D’altro canto il Settecento si chiudeva con una rivoluzione, quella del ’99, seguita, poi, dal decennio francese, dalla restaurazione e, infine, dall’unità d’Italia.
In tanti trambusti politici anche la tranquillità dei nostri frati, come si è detto a proposito del convento, fu scossa: restava loro solo la fede del popolo per la Madonna delle Grazie e la fiducia che essi stessi  ispiravano all’intera popolazione del territorio.

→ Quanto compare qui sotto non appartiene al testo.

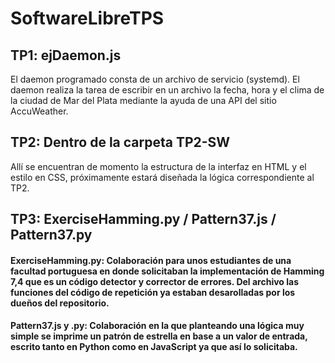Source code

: # SoftwareLibreTPS
## TP1: ejDaemon.js
El daemon programado consta de un archivo de servicio (systemd). El daemon realiza la tarea de escribir en un archivo la fecha, hora y el clima de la ciudad de Mar del Plata mediante la ayuda de una API del sitio AccuWeather.

## TP2: Dentro de la carpeta TP2-SW
Allí se encuentran de momento la estructura de la interfaz en HTML y el estilo en CSS, próximamente estará diseñada la lógica correspondiente al TP2.

## TP3: ExerciseHamming.py / Pattern37.js / Pattern37.py
#### ExerciseHamming.py: Colaboración para unos estudiantes de una facultad portuguesa en donde solicitaban la implementación de Hamming 7,4 que es un código detector y corrector de errores. Del archivo las funciones del código de repetición ya estaban desarolladas por los dueños del repositorio.
#### Pattern37.js y .py: Colaboración en la que planteando una lógica muy simple se imprime un patrón de estrella en base a un valor de entrada, escrito tanto en Python como en JavaScript ya que así lo solicitaba.
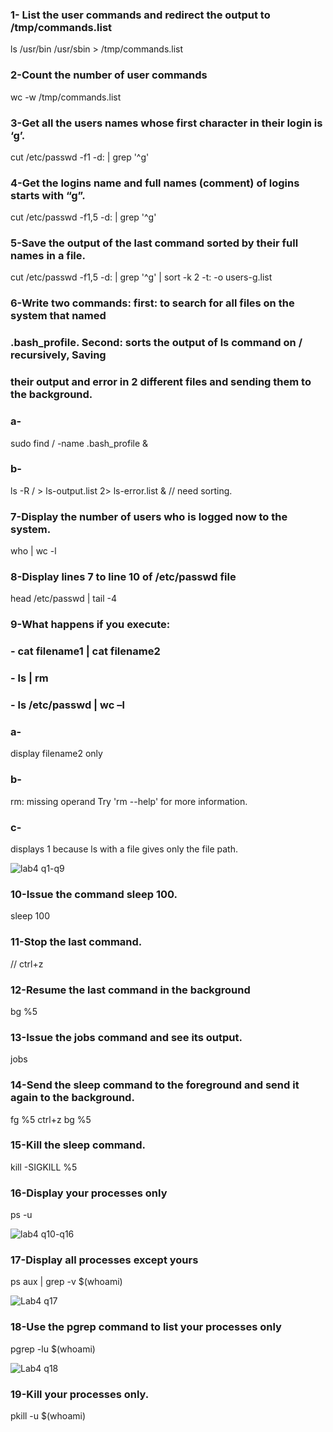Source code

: ### 1- List the user commands and redirect the output to /tmp/commands.list
ls /usr/bin /usr/sbin > /tmp/commands.list

### 2-Count the number of user commands
wc -w /tmp/commands.list

### 3-Get all the users names whose first character in their login is ‘g’.
cut /etc/passwd -f1 -d: | grep '^g'

### 4-Get the logins name and full names (comment) of logins starts with “g”.
cut /etc/passwd -f1,5 -d: | grep '^g'

### 5-Save the output of the last command sorted by their full names in a file.
cut /etc/passwd -f1,5 -d: | grep '^g' | sort -k 2 -t: -o users-g.list

### 6-Write two commands: first: to search for all files on the system that named
### .bash_profile. Second: sorts the output of ls command on / recursively, Saving
### their output and error in 2 different files and sending them to the background.
### a-
sudo find / -name .bash_profile &
### b-
ls -R / > ls-output.list 2> ls-error.list &
// need sorting.

### 7-Display the number of users who is logged now to the system.
who | wc -l

### 8-Display lines 7 to line 10 of /etc/passwd file
head /etc/passwd | tail -4

### 9-What happens if you execute:
### - cat filename1 | cat filename2
### - ls | rm
### - ls /etc/passwd | wc –l
### a-
display filename2 only
### b-
rm: missing operand
Try 'rm --help' for more information.
### c-
displays 1 
because ls with a file gives only the file path.

![lab4 q1-q9](https://github.com/hussein-elmlah/ITI-Labs-Hussein-Eid/assets/147069168/550fa0e8-c0f6-4ce7-980b-5b2c5e82ce7a)


### 10-Issue the command sleep 100.
sleep 100

### 11-Stop the last command.
// ctrl+z

### 12-Resume the last command in the background
bg %5

### 13-Issue the jobs command and see its output.
jobs

### 14-Send the sleep command to the foreground and send it again to the background.
fg %5
ctrl+z
bg %5

### 15-Kill the sleep command.
kill -SIGKILL %5

### 16-Display your processes only
ps -u

![lab4 q10-q16](https://github.com/hussein-elmlah/ITI-Labs-Hussein-Eid/assets/147069168/1daee9a0-2dd5-436e-92ed-16019babcfad)


### 17-Display all processes except yours
ps aux | grep -v $(whoami)

![Lab4 q17](https://github.com/hussein-elmlah/ITI-Labs-Hussein-Eid/assets/147069168/8a444772-fcd1-47dd-9d3a-3f8d4db7e80d)


### 18-Use the pgrep command to list your processes only
pgrep -lu $(whoami)

![Lab4 q18](https://github.com/hussein-elmlah/ITI-Labs-Hussein-Eid/assets/147069168/17367920-27e2-43b6-b885-0987878e27c7)


### 19-Kill your processes only.
pkill -u $(whoami)
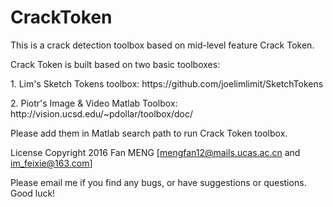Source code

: # CrackToken
This is a crack detection toolbox based on mid-level feature Crack Token.

<p>Crack Token is built based on two basic toolboxes:</p>
<p>1. Lim's Sketch Tokens toolbox: https://github.com/joelimlimit/SketchTokens</p>
<p>2. Piotr's Image & Video Matlab Toolbox: http://vision.ucsd.edu/~pdollar/toolbox/doc/</p>
<p>Please add them in Matlab search path to run Crack Token toolbox.</p>

License
Copyright 2016 Fan MENG [mengfan12@mails.ucas.ac.cn and im_feixie@163.com]

Please email me if you find any bugs, or have suggestions or questions.
Good luck!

In questi avvenimenti è da ascrivere il voto dei Cerretesi alla Madonna nel settembre del 1837, anno in cui il regno di Napoli fu travagliato dal colera e da una carestia dovuta alla prolungata siccità che arse i campi e distrusse i raccolti. Per questi motivi i Cerretesi, “appena il letale morbo s’insinuò tra essi, non disperarono e , memori dei favori già altre volte ricevuti dalla Vergine, […]vi ricorsero e le promisero, con giuramento, di esserle sempre più devoti e di recarsi il 12 settembre di ogni anno in pellegrinaggio, portando ceri al venerato Santuario” .

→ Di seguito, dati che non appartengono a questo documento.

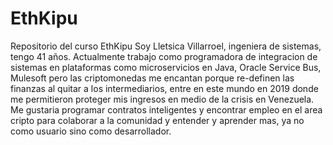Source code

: # EthKipu
Repositorio del curso EthKipu
Soy Lletsica Villarroel, ingeniera de sistemas, tengo 41 años. Actualmente trabajo como programadora de integracion de sistemas en plataformas como microservicios en Java, Oracle Service Bus, Mulesoft pero las criptomonedas me encantan porque re-definen las finanzas al quitar a los intermediarios, entre en este mundo en 2019 donde me permitieron proteger mis ingresos en medio de la crisis en Venezuela. Me gustaria programar contratos inteligentes y encontrar empleo en el area cripto para colaborar a la comunidad y entender y aprender mas, ya no como usuario sino como desarrollador.
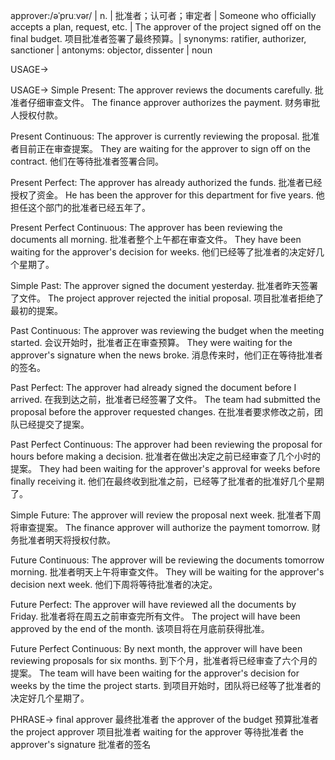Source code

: approver:/əˈpruːvər/ | n. | 批准者；认可者；审定者 |  Someone who officially accepts a plan, request, etc. | The approver of the project signed off on the final budget. 项目批准者签署了最终预算。| synonyms: ratifier, authorizer, sanctioner | antonyms: objector, dissenter | noun

USAGE->

USAGE->
Simple Present:
The approver reviews the documents carefully.  批准者仔细审查文件。
The finance approver authorizes the payment. 财务审批人授权付款。

Present Continuous:
The approver is currently reviewing the proposal. 批准者目前正在审查提案。
They are waiting for the approver to sign off on the contract. 他们在等待批准者签署合同。

Present Perfect:
The approver has already authorized the funds. 批准者已经授权了资金。
He has been the approver for this department for five years. 他担任这个部门的批准者已经五年了。

Present Perfect Continuous:
The approver has been reviewing the documents all morning. 批准者整个上午都在审查文件。
They have been waiting for the approver's decision for weeks. 他们已经等了批准者的决定好几个星期了。

Simple Past:
The approver signed the document yesterday. 批准者昨天签署了文件。
The project approver rejected the initial proposal. 项目批准者拒绝了最初的提案。

Past Continuous:
The approver was reviewing the budget when the meeting started. 会议开始时，批准者正在审查预算。
They were waiting for the approver's signature when the news broke.  消息传来时，他们正在等待批准者的签名。

Past Perfect:
The approver had already signed the document before I arrived. 在我到达之前，批准者已经签署了文件。
The team had submitted the proposal before the approver requested changes. 在批准者要求修改之前，团队已经提交了提案。


Past Perfect Continuous:
The approver had been reviewing the proposal for hours before making a decision. 批准者在做出决定之前已经审查了几个小时的提案。
They had been waiting for the approver's approval for weeks before finally receiving it. 他们在最终收到批准之前，已经等了批准者的批准好几个星期了。

Simple Future:
The approver will review the proposal next week. 批准者下周将审查提案。
The finance approver will authorize the payment tomorrow. 财务批准者明天将授权付款。


Future Continuous:
The approver will be reviewing the documents tomorrow morning. 批准者明天上午将审查文件。
They will be waiting for the approver's decision next week. 他们下周将等待批准者的决定。

Future Perfect:
The approver will have reviewed all the documents by Friday. 批准者将在周五之前审查完所有文件。
The project will have been approved by the end of the month. 该项目将在月底前获得批准。

Future Perfect Continuous:
By next month, the approver will have been reviewing proposals for six months. 到下个月，批准者将已经审查了六个月的提案。
The team will have been waiting for the approver's decision for weeks by the time the project starts. 到项目开始时，团队将已经等了批准者的决定好几个星期了。


PHRASE->
final approver  最终批准者
the approver of the budget 预算批准者
the project approver 项目批准者
waiting for the approver 等待批准者
the approver's signature 批准者的签名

In seguito, normalizzatasi alquanto la situazione politica italiana (si fa per dire), il 27 giugno 1891 P. Giancrisostomo da Dentecane, “religioso colto e oratore stimato che allora risiedeva nel convento di Cerreto, predicando la novena della Madonna in preparazione alla festa annuale” , lanciò l’idea di incoronare la statua della Vergine. L’idea, benedetta ed incoraggiata da mons. Luigi Sodo, fu accolta con entusiasmo dal clero, dall’Amministrazione comunale e dal popolo, e si concretizzò ben presto previa approvazione del capitolo vaticano, dopo aver creato una cappella più degna e, come si è detto a proposito del convento, dopo aver tracciato una strada più agevole per  l’occasione.    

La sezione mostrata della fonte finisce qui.